Instructions to follow: State, as a number alone, how many lines of the data contain the string "structure".

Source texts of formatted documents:

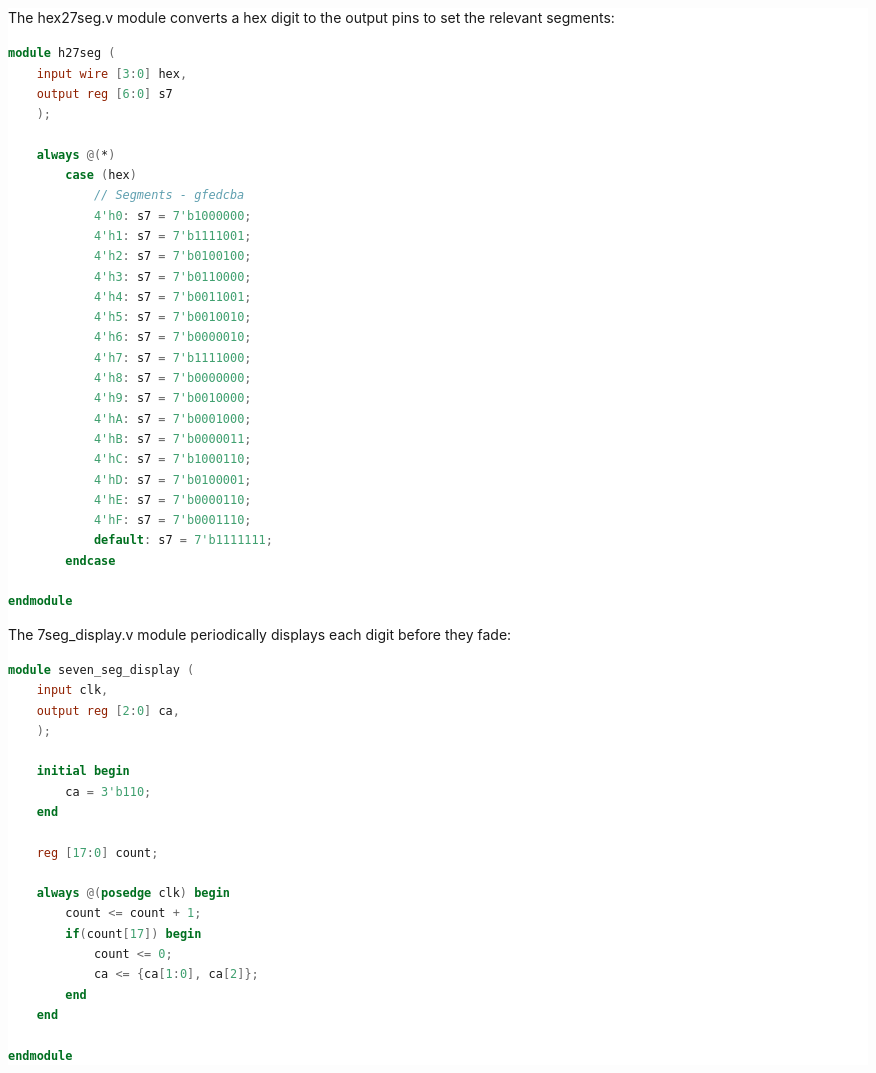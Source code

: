 The hex27seg.v module converts a hex digit to the output pins to set the relevant segments:

```verilog
module h27seg (
    input wire [3:0] hex,
    output reg [6:0] s7
    );

    always @(*)
        case (hex)
            // Segments - gfedcba
            4'h0: s7 = 7'b1000000;
            4'h1: s7 = 7'b1111001;
            4'h2: s7 = 7'b0100100;
            4'h3: s7 = 7'b0110000;
            4'h4: s7 = 7'b0011001;
            4'h5: s7 = 7'b0010010;
            4'h6: s7 = 7'b0000010;
            4'h7: s7 = 7'b1111000;
            4'h8: s7 = 7'b0000000;
            4'h9: s7 = 7'b0010000;
            4'hA: s7 = 7'b0001000;
            4'hB: s7 = 7'b0000011;
            4'hC: s7 = 7'b1000110;
            4'hD: s7 = 7'b0100001;
            4'hE: s7 = 7'b0000110;
            4'hF: s7 = 7'b0001110;
            default: s7 = 7'b1111111;
        endcase 

endmodule
```

The 7seg_display.v module periodically displays each digit before they fade:

```verilog
module seven_seg_display (
	input clk, 
	output reg [2:0] ca, 
	);

	initial begin
		ca = 3'b110;
	end

	reg [17:0] count;

	always @(posedge clk) begin
    	count <= count + 1;
		if(count[17]) begin
			count <= 0;
			ca <= {ca[1:0], ca[2]};
		end
	end
	
endmodule
```


[Digilent Pmod8LD]:		https://store.digilentinc.com/pmod-8ld-eight-high-brightness-leds/
[img1]:				./LEDs.jpg "LEDs"
[img2]:									./RGBLEDs.jpg "RGB LEDs"
[img3]:									./7Segment.jpeg "Dual 7 Segment LEDs"
[PmodSSD]:								https://store.digilentinc.com/pmod-ssd-seven-segment-display/
[BlackSoC otl-demo example]:			https://github.com/lawrie/icotools/tree/master/icosoc/examples/otl-demo
[img7]:									./VGAOutput.jpg "VGA Output"
[Digilent PmodVGA]:						https://store.digilentinc.com/pmod-vga-video-graphics-array/
[hvsync_generator.v]:					https://www.fpga4fun.com/files/hvsync_generator.zip
[img9]:									./NeoPixels.jpg "Neopixels"
[an example]:							https://github.com/lawrie/verilog_examples/tree/master/fpga/ws2812b
[img10]:								./I2CDisplay.jpg "I2C Display"
[img11]:								./I2CDisplay2.jpg "I2C Display"
[example program]:						https://github.com/lawrie/icotools/tree/master/icosoc/examples/ssd1306
[img12]:								./SPIOLEDDisplay.jpg "SPI OLED Displays"
[ssd1306 or sh1106]:					https://github.com/lawrie/icotools/tree/master/icosoc/examples/spi1306
[ssd1331]:								https://github.com/lawrie/icotools/tree/master/icosoc/examples/ssd1331
[ssd1335]:								https://github.com/lawrie/icotools/tree/master/icosoc/examples/ssd1335
[img13]:								./SerialConnectedTextLCD.jpg "Serial Connected Text LCD"
[grovelcd example]:						https://github.com/lawrie/icotools/blob/master/icosoc/examples/grovelcd/main.c
[img14]:								./ParallelConnectedTextLCD.jpg "Parallel Connected Text LCD"
[fpgafun site]:							https://www.fpga4fun.com/TextLCDmodule.html
[here]:									https://github.com/lawrie/verilog_examples/blob/master/fpgafun/textlcd/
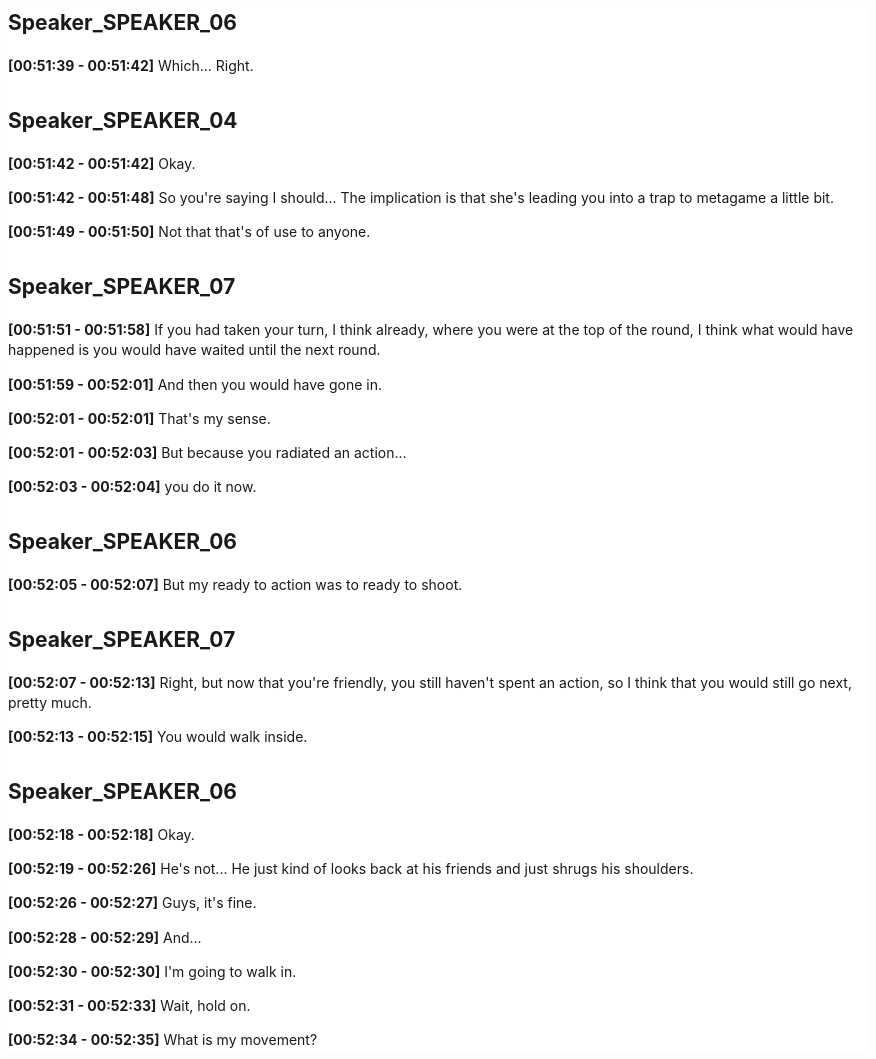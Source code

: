 ## Speaker_SPEAKER_06

**[00:51:39 - 00:51:42]** Which... Right.


## Speaker_SPEAKER_04

**[00:51:42 - 00:51:42]** Okay.

**[00:51:42 - 00:51:48]** So you're saying I should... The implication is that she's leading you into a trap to metagame a little bit.

**[00:51:49 - 00:51:50]** Not that that's of use to anyone.


## Speaker_SPEAKER_07

**[00:51:51 - 00:51:58]** If you had taken your turn, I think already, where you were at the top of the round, I think what would have happened is you would have waited until the next round.

**[00:51:59 - 00:52:01]** And then you would have gone in.

**[00:52:01 - 00:52:01]** That's my sense.

**[00:52:01 - 00:52:03]** But because you radiated an action...

**[00:52:03 - 00:52:04]** you do it now.


## Speaker_SPEAKER_06

**[00:52:05 - 00:52:07]** But my ready to action was to ready to shoot.


## Speaker_SPEAKER_07

**[00:52:07 - 00:52:13]** Right, but now that you're friendly, you still haven't spent an action, so I think that you would still go next, pretty much.

**[00:52:13 - 00:52:15]** You would walk inside.


## Speaker_SPEAKER_06

**[00:52:18 - 00:52:18]** Okay.

**[00:52:19 - 00:52:26]** He's not... He just kind of looks back at his friends and just shrugs his shoulders.

**[00:52:26 - 00:52:27]** Guys, it's fine.

**[00:52:28 - 00:52:29]** And...

**[00:52:30 - 00:52:30]** I'm going to walk in.

**[00:52:31 - 00:52:33]** Wait, hold on.

**[00:52:34 - 00:52:35]** What is my movement?

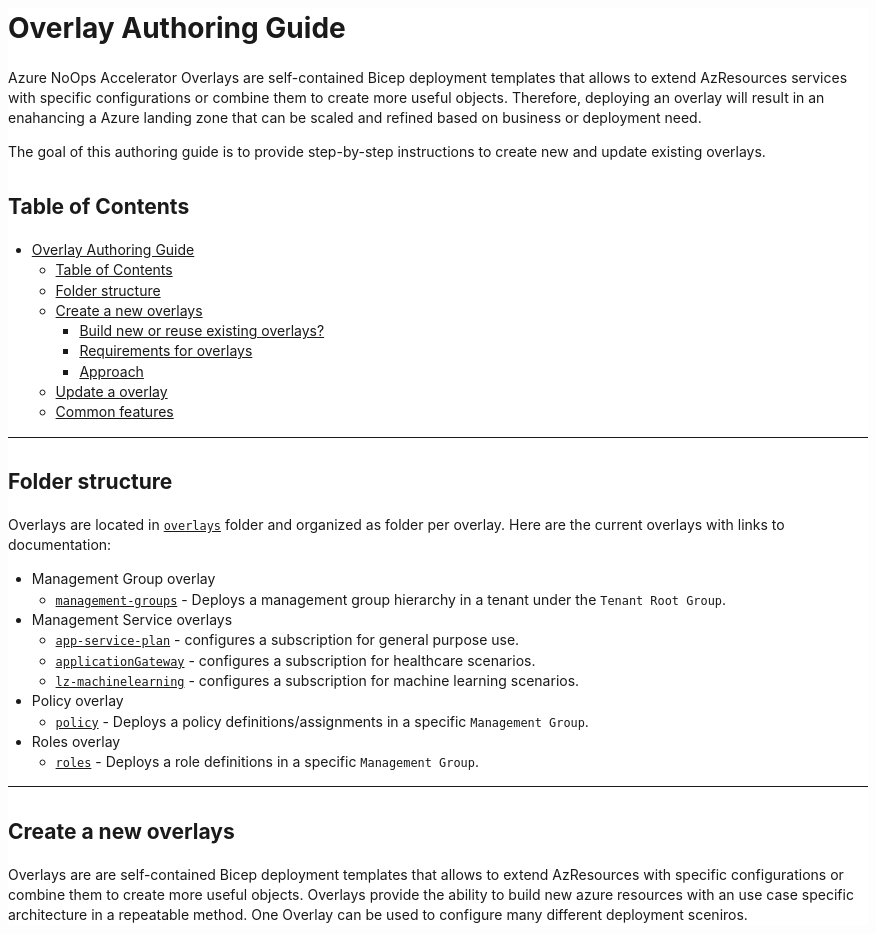 # Overlay Authoring Guide

Azure NoOps Accelerator Overlays are self-contained Bicep deployment templates that allows to extend AzResources services with specific configurations or combine them to create more useful objects. Therefore, deploying an overlay will result in an enahancing a Azure landing zone that can be scaled and refined based on business or deployment need.

The goal of this authoring guide is to provide step-by-step instructions to create new and update existing overlays.

## Table of Contents

- [Overlay Authoring Guide](#overlay-authoring-guide)
  - [Table of Contents](#table-of-contents)
  - [Folder structure](#folder-structure)
  - [Create a new overlays](#create-a-new-overlays)
    - [Build new or reuse existing overlays?](#build-new-or-reuse-existing-overlays)
    - [Requirements for overlays](#requirements-for-overlays)
    - [Approach](#approach)
  - [Update a overlay](#update-a-overlay)
  - [Common features](#common-features)
  
---

## Folder structure

Overlays are located in [`overlays`](../../overlays) folder and organized as folder per overlay.  Here are the current overlays with links to documentation:

- Management Group overlay
  - [`management-groups`](readme.md) - Deploys a management group hierarchy in a tenant under the `Tenant Root Group`.  
- Management Service overlays
  - [`app-service-plan`](readme.md) - configures a subscription for general purpose use.
  - [`applicationGateway`](readme.md) - configures a subscription for healthcare scenarios.
  - [`lz-machinelearning`](readme.md) - configures a subscription for machine learning scenarios.
- Policy overlay
  - [`policy`](readme.md) - Deploys a policy definitions/assignments in a specific `Management Group`.  
- Roles overlay
  - [`roles`](readme.md) - Deploys a role definitions in a specific `Management Group`.  
  
---

## Create a new overlays

Overlays are are self-contained Bicep deployment templates that allows to extend AzResources with specific configurations or combine them to create more useful objects.  Overlays provide the ability to build new azure resources with an use case specific architecture in a repeatable method. One Overlay can be used to configure many different deployment sceniros.
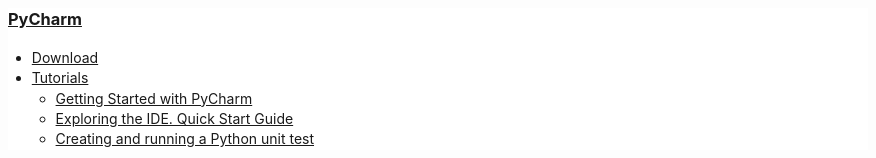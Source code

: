 ### [PyCharm](https://www.jetbrains.com/pycharm/)

- [Download](https://www.jetbrains.com/pycharm/download/)
- [Tutorials](https://confluence.jetbrains.com/display/PYH/PyCharm+Tutorials)
  - [Getting Started with PyCharm](https://confluence.jetbrains.com/display/PYH/Getting+Started+with+PyCharm)
  - [Exploring the IDE. Quick Start Guide](https://confluence.jetbrains.com/display/PYH/Exploring+the+IDE.+Quick+Start+Guide)
  - [Creating and running a Python unit test](https://confluence.jetbrains.com/display/PYH/Creating+and+running+a+Python+unit+test)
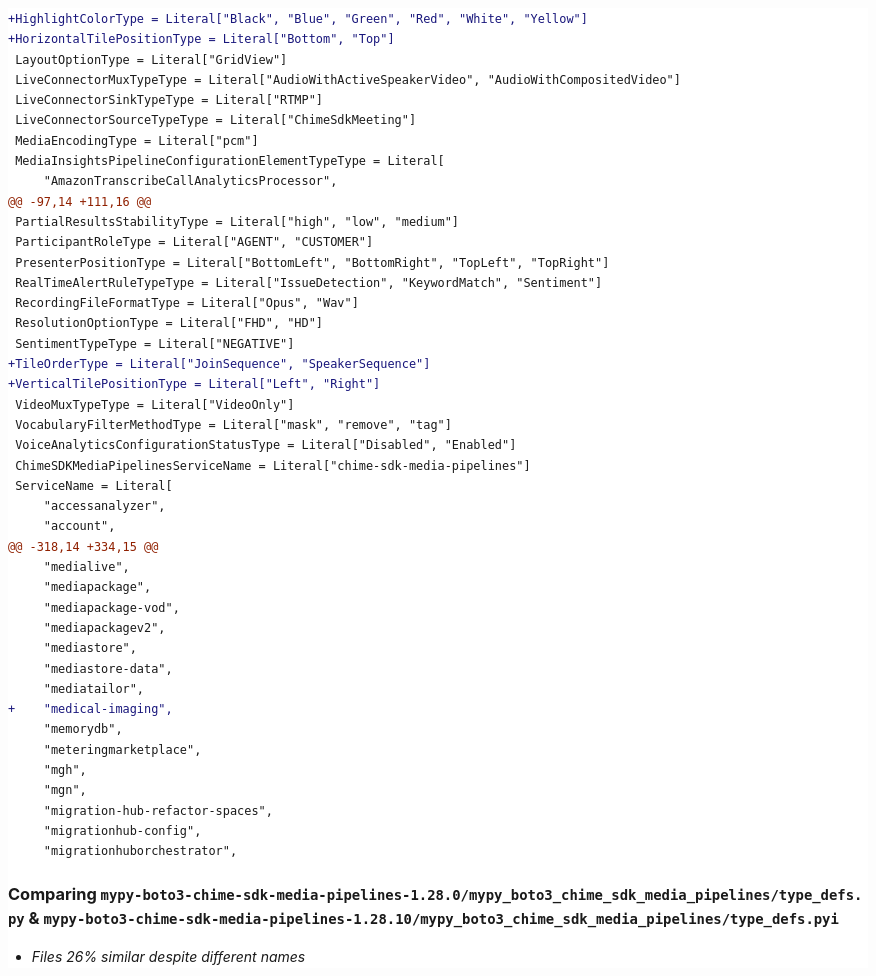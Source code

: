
 ```diff
+HighlightColorType = Literal["Black", "Blue", "Green", "Red", "White", "Yellow"]
+HorizontalTilePositionType = Literal["Bottom", "Top"]
 LayoutOptionType = Literal["GridView"]
 LiveConnectorMuxTypeType = Literal["AudioWithActiveSpeakerVideo", "AudioWithCompositedVideo"]
 LiveConnectorSinkTypeType = Literal["RTMP"]
 LiveConnectorSourceTypeType = Literal["ChimeSdkMeeting"]
 MediaEncodingType = Literal["pcm"]
 MediaInsightsPipelineConfigurationElementTypeType = Literal[
     "AmazonTranscribeCallAnalyticsProcessor",
@@ -97,14 +111,16 @@
 PartialResultsStabilityType = Literal["high", "low", "medium"]
 ParticipantRoleType = Literal["AGENT", "CUSTOMER"]
 PresenterPositionType = Literal["BottomLeft", "BottomRight", "TopLeft", "TopRight"]
 RealTimeAlertRuleTypeType = Literal["IssueDetection", "KeywordMatch", "Sentiment"]
 RecordingFileFormatType = Literal["Opus", "Wav"]
 ResolutionOptionType = Literal["FHD", "HD"]
 SentimentTypeType = Literal["NEGATIVE"]
+TileOrderType = Literal["JoinSequence", "SpeakerSequence"]
+VerticalTilePositionType = Literal["Left", "Right"]
 VideoMuxTypeType = Literal["VideoOnly"]
 VocabularyFilterMethodType = Literal["mask", "remove", "tag"]
 VoiceAnalyticsConfigurationStatusType = Literal["Disabled", "Enabled"]
 ChimeSDKMediaPipelinesServiceName = Literal["chime-sdk-media-pipelines"]
 ServiceName = Literal[
     "accessanalyzer",
     "account",
@@ -318,14 +334,15 @@
     "medialive",
     "mediapackage",
     "mediapackage-vod",
     "mediapackagev2",
     "mediastore",
     "mediastore-data",
     "mediatailor",
+    "medical-imaging",
     "memorydb",
     "meteringmarketplace",
     "mgh",
     "mgn",
     "migration-hub-refactor-spaces",
     "migrationhub-config",
     "migrationhuborchestrator",
```

### Comparing `mypy-boto3-chime-sdk-media-pipelines-1.28.0/mypy_boto3_chime_sdk_media_pipelines/type_defs.py` & `mypy-boto3-chime-sdk-media-pipelines-1.28.10/mypy_boto3_chime_sdk_media_pipelines/type_defs.pyi`

 * *Files 26% similar despite different names*
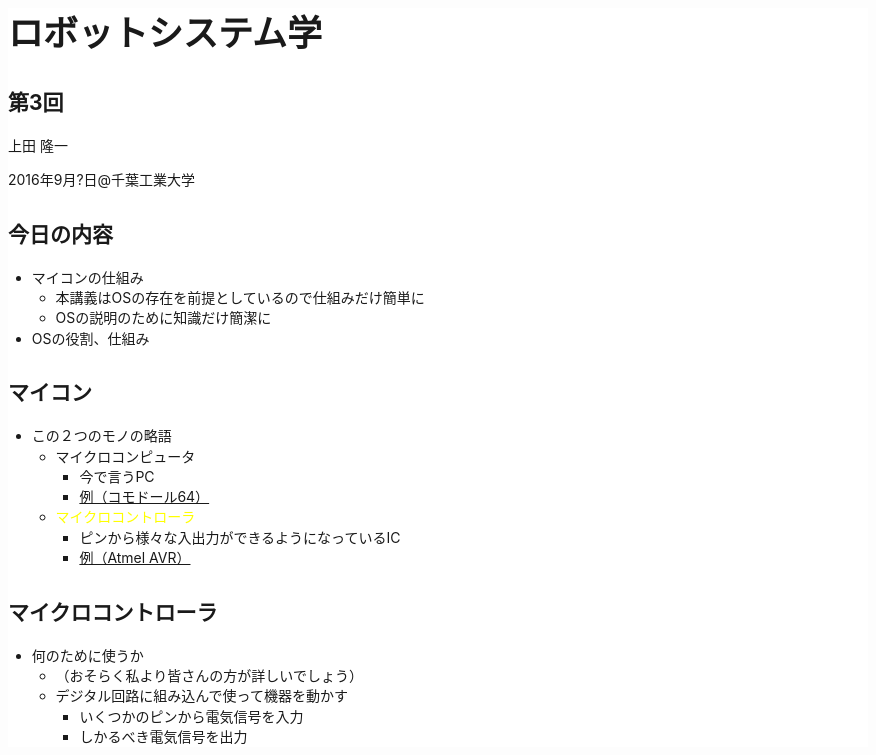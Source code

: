 <h1 style="font-size: 250%;">ロボットシステム学</h1>
<h2>第3回</h2>
上田 隆一

2016年9月?日\@千葉工業大学


<h2>今日の内容</h2>
<ul>
 	<li>マイコンの仕組み
<ul>
 	<li>本講義はOSの存在を前提としているので仕組みだけ簡単に</li>
 	<li>OSの説明のために知識だけ簡潔に</li>
</ul>
</li>
 	<li>OSの役割、仕組み</li>
</ul>

<h2>マイコン</h2>
<ul>
 	<li>この２つのモノの略語
<ul>
 	<li>マイクロコンピュータ
<ul>
 	<li>今で言うPC</li>
 	<li><a href="https://ja.wikipedia.org/wiki/%E3%82%B3%E3%83%A2%E3%83%89%E3%83%BC%E3%83%AB64" target="_blank">例（コモドール64）</a></li>
</ul>
</li>
 	<li><span style="color: #ffff00;">マイクロコントローラ</span>
<ul>
 	<li>ピンから様々な入出力ができるようになっているIC</li>
 	<li><a href="https://ja.wikipedia.org/wiki/Atmel_AVR" target="_blank">例（Atmel AVR）</a></li>
</ul>
</li>
</ul>
</li>
</ul>

<h2>マイクロコントローラ</h2>
<ul>
 	<li>何のために使うか
<ul>
 	<li>（おそらく私より皆さんの方が詳しいでしょう）</li>
 	<li>デジタル回路に組み込んで使って機器を動かす
<ul>
 	<li>いくつかのピンから電気信号を入力</li>
 	<li>しかるべき電気信号を出力</li>
</ul>
</li>
</ul>
</li>
</ul>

Answer space: 2